El expediente está a cargo del fiscal Fernando Padován bajo la carátula de “averiguación de causales de muerte”. La pesquisa se apoya en testimonios, historia clínica y pericias médicas, ante la ausencia de pruebas directas como el alimento consumido o una autopsia, ya que el cuerpo fue cremado.
Hasta el momento, se tomó declaración a dos personas. Por un lado, la esposa de Galván, quien detalló el recorrido previo al desenlace, desde la compra de la tortilla hasta la descompostura en su domicilio.
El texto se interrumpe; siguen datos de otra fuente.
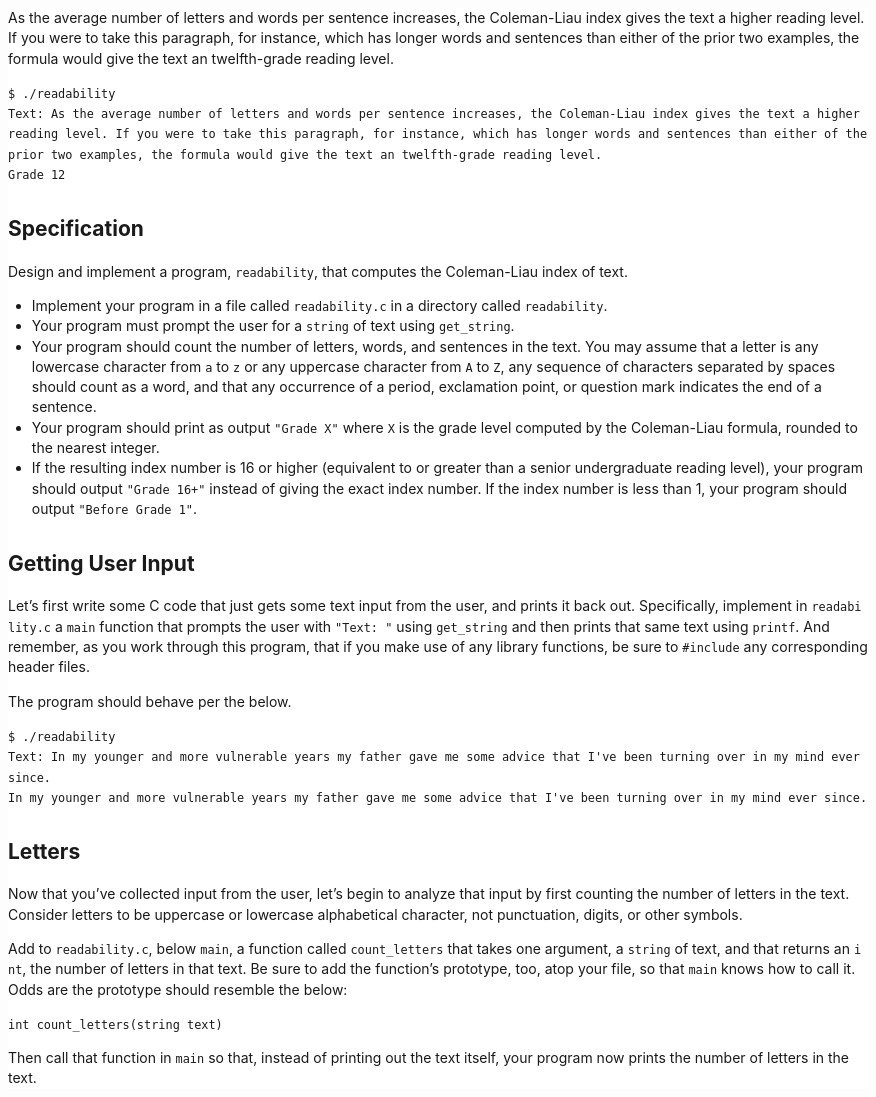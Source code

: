 As the average number of letters and words per sentence increases, the Coleman-Liau index gives the text a higher reading level. If you were to take this paragraph, for instance, which has longer words and sentences than either of the prior two examples, the formula would give the text an twelfth-grade reading level.
```
$ ./readability
Text: As the average number of letters and words per sentence increases, the Coleman-Liau index gives the text a higher reading level. If you were to take this paragraph, for instance, which has longer words and sentences than either of the prior two examples, the formula would give the text an twelfth-grade reading level.
Grade 12
```

## Specification
Design and implement a program, ```readability```, that computes the Coleman-Liau index of text.

* Implement your program in a file called ```readability.c``` in a directory called ```readability```.
* Your program must prompt the user for a ```string``` of text using ```get_string```.
* Your program should count the number of letters, words, and sentences in the text. You may assume that a letter is any lowercase character from ```a``` to ```z``` or any uppercase character from ```A``` to ```Z```, any sequence of characters separated by spaces should count as a word, and that any occurrence of a period, exclamation point, or question mark indicates the end of a sentence.
* Your program should print as output ```"Grade X"``` where ```X``` is the grade level computed by the Coleman-Liau formula, rounded to the nearest integer.
* If the resulting index number is 16 or higher (equivalent to or greater than a senior undergraduate reading level), your program should output ```"Grade 16+"``` instead of giving the exact index number. If the index number is less than 1, your program should output ```"Before Grade 1"```.

## Getting User Input
Let’s first write some C code that just gets some text input from the user, and prints it back out. Specifically, implement in ```readability.c``` a ```main``` function that prompts the user with ```"Text: "``` using ```get_string``` and then prints that same text using ```printf```. And remember, as you work through this program, that if you make use of any library functions, be sure to ```#include``` any corresponding header files.

The program should behave per the below.
```
$ ./readability
Text: In my younger and more vulnerable years my father gave me some advice that I've been turning over in my mind ever since.
In my younger and more vulnerable years my father gave me some advice that I've been turning over in my mind ever since.
```

## Letters
Now that you’ve collected input from the user, let’s begin to analyze that input by first counting the number of letters in the text. Consider letters to be uppercase or lowercase alphabetical character, not punctuation, digits, or other symbols.

Add to ```readability.c```, below ```main```, a function called ```count_letters``` that takes one argument, a ```string``` of text, and that returns an ```int```, the number of letters in that text. Be sure to add the function’s prototype, too, atop your file, so that ```main``` knows how to call it. Odds are the prototype should resemble the below:
```
int count_letters(string text)
```
Then call that function in ```main``` so that, instead of printing out the text itself, your program now prints the number of letters in the text.
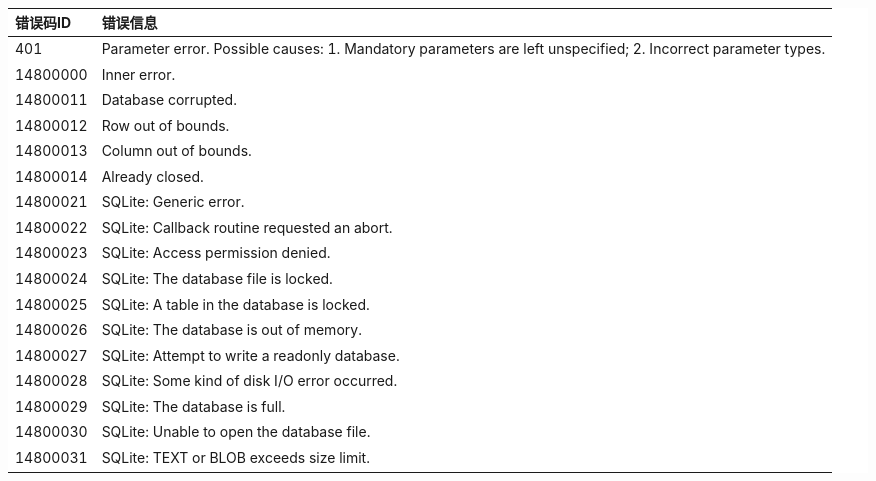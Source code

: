   |错误码ID|错误信息|
  |:---|:---|
  |401|Parameter error. Possible causes: 1. Mandatory parameters are left unspecified; 2. Incorrect parameter types.|
  |14800000|Inner error.|
  |14800011|Database corrupted.|
  |14800012|Row out of bounds.|
  |14800013|Column out of bounds.|
  |14800014|Already closed.|
  |14800021|SQLite: Generic error.|
  |14800022|SQLite: Callback routine requested an abort.|
  |14800023|SQLite: Access permission denied.|
  |14800024|SQLite: The database file is locked.|
  |14800025|SQLite: A table in the database is locked.|
  |14800026|SQLite: The database is out of memory.|
  |14800027|SQLite: Attempt to write a readonly database.|
  |14800028|SQLite: Some kind of disk I/O error occurred.|
  |14800029|SQLite: The database is full.|
  |14800030|SQLite: Unable to open the database file.|
  |14800031|SQLite: TEXT or BLOB exceeds size limit.|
Por otro, declaró una agente del Cuerpo Técnico del Fuero de Responsabilidad Penal Juvenil, quien afirmó haber sufrido una descompensación tras ingerir productos comprados en el mismo local. Según indicó, debió asistir a la guardia del Instituto del Diagnóstico y aportó el comprobante electrónico de pago, lo que permitió vincular su caso con el comercio investigado.
Clausuras, irregularidades y descargo del local
En paralelo, el comercio quedó bajo observación tras una serie de inspecciones municipales que derivaron en tres clausuras consecutivas. Durante los operativos se detectaron alimentos vencidos y en mal estado, deficiencias de higiene, documentación sanitaria irregular y personal sin registrar ni libreta sanitaria.
Además, el local habría reabierto pese a una clausura previa, lo que motivó nuevas sanciones. Si bien estas irregularidades no prueban la presencia de salmonella, sí refuerzan las sospechas sobre las condiciones de elaboración.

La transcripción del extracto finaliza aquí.